START DATA SUPPLIED

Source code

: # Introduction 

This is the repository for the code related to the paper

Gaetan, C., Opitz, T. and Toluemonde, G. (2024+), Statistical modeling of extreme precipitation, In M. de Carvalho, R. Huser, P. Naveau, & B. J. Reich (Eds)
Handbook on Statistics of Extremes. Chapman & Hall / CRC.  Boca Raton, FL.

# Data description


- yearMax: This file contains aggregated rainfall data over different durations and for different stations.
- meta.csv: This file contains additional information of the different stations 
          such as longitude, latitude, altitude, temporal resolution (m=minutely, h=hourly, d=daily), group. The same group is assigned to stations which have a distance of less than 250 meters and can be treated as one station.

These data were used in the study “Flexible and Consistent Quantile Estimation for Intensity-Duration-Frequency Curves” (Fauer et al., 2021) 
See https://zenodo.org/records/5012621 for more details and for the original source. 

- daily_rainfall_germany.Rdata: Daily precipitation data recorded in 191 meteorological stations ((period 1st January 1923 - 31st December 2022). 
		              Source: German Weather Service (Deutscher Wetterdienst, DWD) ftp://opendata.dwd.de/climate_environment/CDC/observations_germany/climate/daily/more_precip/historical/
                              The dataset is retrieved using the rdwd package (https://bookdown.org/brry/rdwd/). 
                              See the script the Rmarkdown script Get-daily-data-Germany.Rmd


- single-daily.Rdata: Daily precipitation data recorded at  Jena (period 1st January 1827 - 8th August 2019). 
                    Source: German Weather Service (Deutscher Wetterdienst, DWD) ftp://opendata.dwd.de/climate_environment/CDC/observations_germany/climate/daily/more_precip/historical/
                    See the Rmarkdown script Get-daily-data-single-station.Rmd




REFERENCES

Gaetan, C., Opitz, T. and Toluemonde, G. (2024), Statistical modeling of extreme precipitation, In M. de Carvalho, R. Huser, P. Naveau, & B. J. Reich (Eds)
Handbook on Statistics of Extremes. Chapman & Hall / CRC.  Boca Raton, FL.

END DATA SUPPLIED

▶ [BRIEF]: Copy the stretch of the records above that runs from the line with "- daily_rainfall_germany.Rdata: Daily" through the line with "- single-daily.Rdata: Daily". Both end lines belong in the copy, and nothing else does.

▶ [ANSWER SECTION]:
- daily_rainfall_germany.Rdata: Daily precipitation data recorded in 191 meteorological stations ((period 1st January 1923 - 31st December 2022). 
		              Source: German Weather Service (Deutscher Wetterdienst, DWD) ftp://opendata.dwd.de/climate_environment/CDC/observations_germany/climate/daily/more_precip/historical/
                              The dataset is retrieved using the rdwd package (https://bookdown.org/brry/rdwd/). 
                              See the script the Rmarkdown script Get-daily-data-Germany.Rmd


- single-daily.Rdata: Daily precipitation data recorded at  Jena (period 1st January 1827 - 8th August 2019). 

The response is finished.